** Input material follows **

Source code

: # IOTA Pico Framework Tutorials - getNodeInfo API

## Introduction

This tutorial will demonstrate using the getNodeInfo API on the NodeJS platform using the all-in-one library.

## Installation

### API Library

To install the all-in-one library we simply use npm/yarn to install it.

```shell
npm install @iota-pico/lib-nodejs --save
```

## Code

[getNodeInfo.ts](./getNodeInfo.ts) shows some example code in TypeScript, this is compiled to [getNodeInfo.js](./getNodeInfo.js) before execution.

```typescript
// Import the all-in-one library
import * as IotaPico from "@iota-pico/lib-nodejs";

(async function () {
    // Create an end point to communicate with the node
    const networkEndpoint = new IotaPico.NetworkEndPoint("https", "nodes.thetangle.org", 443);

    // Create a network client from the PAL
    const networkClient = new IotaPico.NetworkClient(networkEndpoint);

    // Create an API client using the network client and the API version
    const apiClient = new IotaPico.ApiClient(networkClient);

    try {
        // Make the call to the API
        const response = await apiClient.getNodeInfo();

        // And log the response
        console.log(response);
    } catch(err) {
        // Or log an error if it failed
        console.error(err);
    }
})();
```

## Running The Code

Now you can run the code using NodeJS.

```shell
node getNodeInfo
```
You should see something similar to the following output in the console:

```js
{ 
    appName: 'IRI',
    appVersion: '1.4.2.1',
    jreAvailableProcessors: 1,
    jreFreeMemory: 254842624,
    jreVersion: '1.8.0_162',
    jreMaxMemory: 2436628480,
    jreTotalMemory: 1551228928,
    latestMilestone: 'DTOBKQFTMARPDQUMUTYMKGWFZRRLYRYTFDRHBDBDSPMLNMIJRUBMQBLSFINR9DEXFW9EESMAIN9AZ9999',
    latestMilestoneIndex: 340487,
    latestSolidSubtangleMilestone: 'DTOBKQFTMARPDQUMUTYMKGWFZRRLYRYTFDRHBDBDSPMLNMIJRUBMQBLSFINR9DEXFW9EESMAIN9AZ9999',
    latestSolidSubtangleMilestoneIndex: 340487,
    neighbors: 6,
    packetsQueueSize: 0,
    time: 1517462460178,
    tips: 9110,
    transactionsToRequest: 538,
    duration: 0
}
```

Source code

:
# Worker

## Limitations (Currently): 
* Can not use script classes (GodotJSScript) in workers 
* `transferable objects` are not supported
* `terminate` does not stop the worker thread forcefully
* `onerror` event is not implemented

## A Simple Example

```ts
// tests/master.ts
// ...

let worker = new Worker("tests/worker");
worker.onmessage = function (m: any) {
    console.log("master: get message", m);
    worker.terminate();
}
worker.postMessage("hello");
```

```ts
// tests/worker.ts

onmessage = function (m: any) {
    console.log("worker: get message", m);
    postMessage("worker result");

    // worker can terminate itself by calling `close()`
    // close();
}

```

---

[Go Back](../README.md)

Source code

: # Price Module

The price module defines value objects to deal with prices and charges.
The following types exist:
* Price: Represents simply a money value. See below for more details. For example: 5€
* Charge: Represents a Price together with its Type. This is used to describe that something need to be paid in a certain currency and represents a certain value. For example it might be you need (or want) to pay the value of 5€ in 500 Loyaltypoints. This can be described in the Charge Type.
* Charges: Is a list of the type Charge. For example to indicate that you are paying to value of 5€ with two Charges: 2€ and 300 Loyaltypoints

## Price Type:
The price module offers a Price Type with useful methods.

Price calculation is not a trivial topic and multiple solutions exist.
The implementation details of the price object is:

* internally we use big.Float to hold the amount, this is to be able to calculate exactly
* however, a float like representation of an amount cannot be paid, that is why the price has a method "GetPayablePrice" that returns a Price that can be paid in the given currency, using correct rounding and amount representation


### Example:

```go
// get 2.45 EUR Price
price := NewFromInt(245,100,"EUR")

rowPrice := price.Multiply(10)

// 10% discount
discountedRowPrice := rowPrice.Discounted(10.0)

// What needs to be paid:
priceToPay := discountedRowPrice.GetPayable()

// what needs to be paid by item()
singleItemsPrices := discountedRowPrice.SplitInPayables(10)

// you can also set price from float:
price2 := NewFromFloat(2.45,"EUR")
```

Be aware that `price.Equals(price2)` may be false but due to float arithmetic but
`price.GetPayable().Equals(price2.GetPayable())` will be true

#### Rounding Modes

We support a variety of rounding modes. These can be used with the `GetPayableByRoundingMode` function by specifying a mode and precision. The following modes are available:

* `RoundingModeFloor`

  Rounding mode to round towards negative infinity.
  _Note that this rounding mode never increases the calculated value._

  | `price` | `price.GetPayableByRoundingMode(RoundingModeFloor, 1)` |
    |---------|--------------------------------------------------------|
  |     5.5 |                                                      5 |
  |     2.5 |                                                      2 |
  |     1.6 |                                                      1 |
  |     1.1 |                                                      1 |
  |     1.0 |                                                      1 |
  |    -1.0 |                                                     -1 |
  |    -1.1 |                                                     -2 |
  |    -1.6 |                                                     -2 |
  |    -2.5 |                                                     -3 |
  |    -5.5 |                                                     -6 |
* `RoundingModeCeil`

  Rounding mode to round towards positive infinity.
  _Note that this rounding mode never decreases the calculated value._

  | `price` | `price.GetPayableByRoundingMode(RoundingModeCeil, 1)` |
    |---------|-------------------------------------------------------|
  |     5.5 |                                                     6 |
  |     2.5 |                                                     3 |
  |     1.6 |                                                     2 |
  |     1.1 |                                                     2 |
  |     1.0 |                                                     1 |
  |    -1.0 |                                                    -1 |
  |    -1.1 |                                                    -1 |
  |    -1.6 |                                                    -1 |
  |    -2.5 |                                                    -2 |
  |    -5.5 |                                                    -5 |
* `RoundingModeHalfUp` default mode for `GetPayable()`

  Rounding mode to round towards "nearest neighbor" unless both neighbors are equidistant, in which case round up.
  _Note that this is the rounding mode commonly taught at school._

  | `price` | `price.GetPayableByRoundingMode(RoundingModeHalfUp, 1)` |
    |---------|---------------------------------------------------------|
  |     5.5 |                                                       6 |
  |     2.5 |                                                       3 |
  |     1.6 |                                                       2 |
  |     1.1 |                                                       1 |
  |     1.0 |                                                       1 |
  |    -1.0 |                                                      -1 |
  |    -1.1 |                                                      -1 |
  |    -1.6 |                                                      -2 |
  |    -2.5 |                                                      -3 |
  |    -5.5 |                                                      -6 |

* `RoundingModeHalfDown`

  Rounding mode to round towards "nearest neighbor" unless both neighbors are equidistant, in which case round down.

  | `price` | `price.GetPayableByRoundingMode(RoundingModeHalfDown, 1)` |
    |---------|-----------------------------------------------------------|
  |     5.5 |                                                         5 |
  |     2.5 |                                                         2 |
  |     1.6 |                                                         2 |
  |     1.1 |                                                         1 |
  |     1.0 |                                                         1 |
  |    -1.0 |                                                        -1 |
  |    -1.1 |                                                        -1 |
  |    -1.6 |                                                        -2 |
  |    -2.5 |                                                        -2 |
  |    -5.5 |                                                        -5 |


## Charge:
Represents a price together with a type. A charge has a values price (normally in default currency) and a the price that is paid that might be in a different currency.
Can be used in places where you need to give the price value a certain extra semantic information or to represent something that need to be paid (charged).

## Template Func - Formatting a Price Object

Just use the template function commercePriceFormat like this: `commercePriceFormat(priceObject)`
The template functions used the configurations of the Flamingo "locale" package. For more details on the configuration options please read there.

** End of Input material **

Exercise instructions
Copy every record exactly.

Written solution
Source code

: # IOTA Pico Framework Tutorials - getNodeInfo API

## Introduction

This tutorial will demonstrate using the getNodeInfo API on the NodeJS platform using the all-in-one library.

## Installation

### API Library

To install the all-in-one library we simply use npm/yarn to install it.

```shell
npm install @iota-pico/lib-nodejs --save
```

## Code

[getNodeInfo.ts](./getNodeInfo.ts) shows some example code in TypeScript, this is compiled to [getNodeInfo.js](./getNodeInfo.js) before execution.

```typescript
// Import the all-in-one library
import * as IotaPico from "@iota-pico/lib-nodejs";

(async function () {
    // Create an end point to communicate with the node
    const networkEndpoint = new IotaPico.NetworkEndPoint("https", "nodes.thetangle.org", 443);

    // Create a network client from the PAL
    const networkClient = new IotaPico.NetworkClient(networkEndpoint);

    // Create an API client using the network client and the API version
    const apiClient = new IotaPico.ApiClient(networkClient);

    try {
        // Make the call to the API
        const response = await apiClient.getNodeInfo();

        // And log the response
        console.log(response);
    } catch(err) {
        // Or log an error if it failed
        console.error(err);
    }
})();
```

## Running The Code

Now you can run the code using NodeJS.

```shell
node getNodeInfo
```
You should see something similar to the following output in the console:

```js
{ 
    appName: 'IRI',
    appVersion: '1.4.2.1',
    jreAvailableProcessors: 1,
    jreFreeMemory: 254842624,
    jreVersion: '1.8.0_162',
    jreMaxMemory: 2436628480,
    jreTotalMemory: 1551228928,
    latestMilestone: 'DTOBKQFTMARPDQUMUTYMKGWFZRRLYRYTFDRHBDBDSPMLNMIJRUBMQBLSFINR9DEXFW9EESMAIN9AZ9999',
    latestMilestoneIndex: 340487,
    latestSolidSubtangleMilestone: 'DTOBKQFTMARPDQUMUTYMKGWFZRRLYRYTFDRHBDBDSPMLNMIJRUBMQBLSFINR9DEXFW9EESMAIN9AZ9999',
    latestSolidSubtangleMilestoneIndex: 340487,
    neighbors: 6,
    packetsQueueSize: 0,
    time: 1517462460178,
    tips: 9110,
    transactionsToRequest: 538,
    duration: 0
}
```

Source code

:
# Worker

## Limitations (Currently): 
* Can not use script classes (GodotJSScript) in workers 
* `transferable objects` are not supported
* `terminate` does not stop the worker thread forcefully
* `onerror` event is not implemented

## A Simple Example

```ts
// tests/master.ts
// ...

let worker = new Worker("tests/worker");
worker.onmessage = function (m: any) {
    console.log("master: get message", m);
    worker.terminate();
}
worker.postMessage("hello");
```

```ts
// tests/worker.ts

onmessage = function (m: any) {
    console.log("worker: get message", m);
    postMessage("worker result");

    // worker can terminate itself by calling `close()`
    // close();
}

```

---

[Go Back](../README.md)

Source code

: # Price Module

The price module defines value objects to deal with prices and charges.
The following types exist:
* Price: Represents simply a money value. See below for more details. For example: 5€
* Charge: Represents a Price together with its Type. This is used to describe that something need to be paid in a certain currency and represents a certain value. For example it might be you need (or want) to pay the value of 5€ in 500 Loyaltypoints. This can be described in the Charge Type.
* Charges: Is a list of the type Charge. For example to indicate that you are paying to value of 5€ with two Charges: 2€ and 300 Loyaltypoints

## Price Type:
The price module offers a Price Type with useful methods.

Price calculation is not a trivial topic and multiple solutions exist.
The implementation details of the price object is:

* internally we use big.Float to hold the amount, this is to be able to calculate exactly
* however, a float like representation of an amount cannot be paid, that is why the price has a method "GetPayablePrice" that returns a Price that can be paid in the given currency, using correct rounding and amount representation


### Example:

```go
// get 2.45 EUR Price
price := NewFromInt(245,100,"EUR")

rowPrice := price.Multiply(10)

// 10% discount
discountedRowPrice := rowPrice.Discounted(10.0)

// What needs to be paid:
priceToPay := discountedRowPrice.GetPayable()

// what needs to be paid by item()
singleItemsPrices := discountedRowPrice.SplitInPayables(10)

// you can also set price from float:
price2 := NewFromFloat(2.45,"EUR")
```

Be aware that `price.Equals(price2)` may be false but due to float arithmetic but
`price.GetPayable().Equals(price2.GetPayable())` will be true

#### Rounding Modes

We support a variety of rounding modes. These can be used with the `GetPayableByRoundingMode` function by specifying a mode and precision. The following modes are available:

* `RoundingModeFloor`

  Rounding mode to round towards negative infinity.
  _Note that this rounding mode never increases the calculated value._

  | `price` | `price.GetPayableByRoundingMode(RoundingModeFloor, 1)` |
    |---------|--------------------------------------------------------|
  |     5.5 |                                                      5 |
  |     2.5 |                                                      2 |
  |     1.6 |                                                      1 |
  |     1.1 |                                                      1 |
  |     1.0 |                                                      1 |
  |    -1.0 |                                                     -1 |
  |    -1.1 |                                                     -2 |
  |    -1.6 |                                                     -2 |
  |    -2.5 |                                                     -3 |
  |    -5.5 |                                                     -6 |
* `RoundingModeCeil`

  Rounding mode to round towards positive infinity.
  _Note that this rounding mode never decreases the calculated value._

  | `price` | `price.GetPayableByRoundingMode(RoundingModeCeil, 1)` |
    |---------|-------------------------------------------------------|
  |     5.5 |                                                     6 |
  |     2.5 |                                                     3 |
  |     1.6 |                                                     2 |
  |     1.1 |                                                     2 |
  |     1.0 |                                                     1 |
  |    -1.0 |                                                    -1 |
  |    -1.1 |                                                    -1 |
  |    -1.6 |                                                    -1 |
  |    -2.5 |                                                    -2 |
  |    -5.5 |                                                    -5 |
* `RoundingModeHalfUp` default mode for `GetPayable()`

  Rounding mode to round towards "nearest neighbor" unless both neighbors are equidistant, in which case round up.
  _Note that this is the rounding mode commonly taught at school._

  | `price` | `price.GetPayableByRoundingMode(RoundingModeHalfUp, 1)` |
    |---------|---------------------------------------------------------|
  |     5.5 |                                                       6 |
  |     2.5 |                                                       3 |
  |     1.6 |                                                       2 |
  |     1.1 |                                                       1 |
  |     1.0 |                                                       1 |
  |    -1.0 |                                                      -1 |
  |    -1.1 |                                                      -1 |
  |    -1.6 |                                                      -2 |
  |    -2.5 |                                                      -3 |
  |    -5.5 |                                                      -6 |

* `RoundingModeHalfDown`

  Rounding mode to round towards "nearest neighbor" unless both neighbors are equidistant, in which case round down.

  | `price` | `price.GetPayableByRoundingMode(RoundingModeHalfDown, 1)` |
    |---------|-----------------------------------------------------------|
  |     5.5 |                                                         5 |
  |     2.5 |                                                         2 |
  |     1.6 |                                                         2 |
  |     1.1 |                                                         1 |
  |     1.0 |                                                         1 |
  |    -1.0 |                                                        -1 |
  |    -1.1 |                                                        -1 |
  |    -1.6 |                                                        -2 |
  |    -2.5 |                                                        -2 |
  |    -5.5 |                                                        -5 |


## Charge:
Represents a price together with a type. A charge has a values price (normally in default currency) and a the price that is paid that might be in a different currency.
Can be used in places where you need to give the price value a certain extra semantic information or to represent something that need to be paid (charged).

## Template Func - Formatting a Price Object

Just use the template function commercePriceFormat like this: `commercePriceFormat(priceObject)`
The template functions used the configurations of the Flamingo "locale" package. For more details on the configuration options please read there.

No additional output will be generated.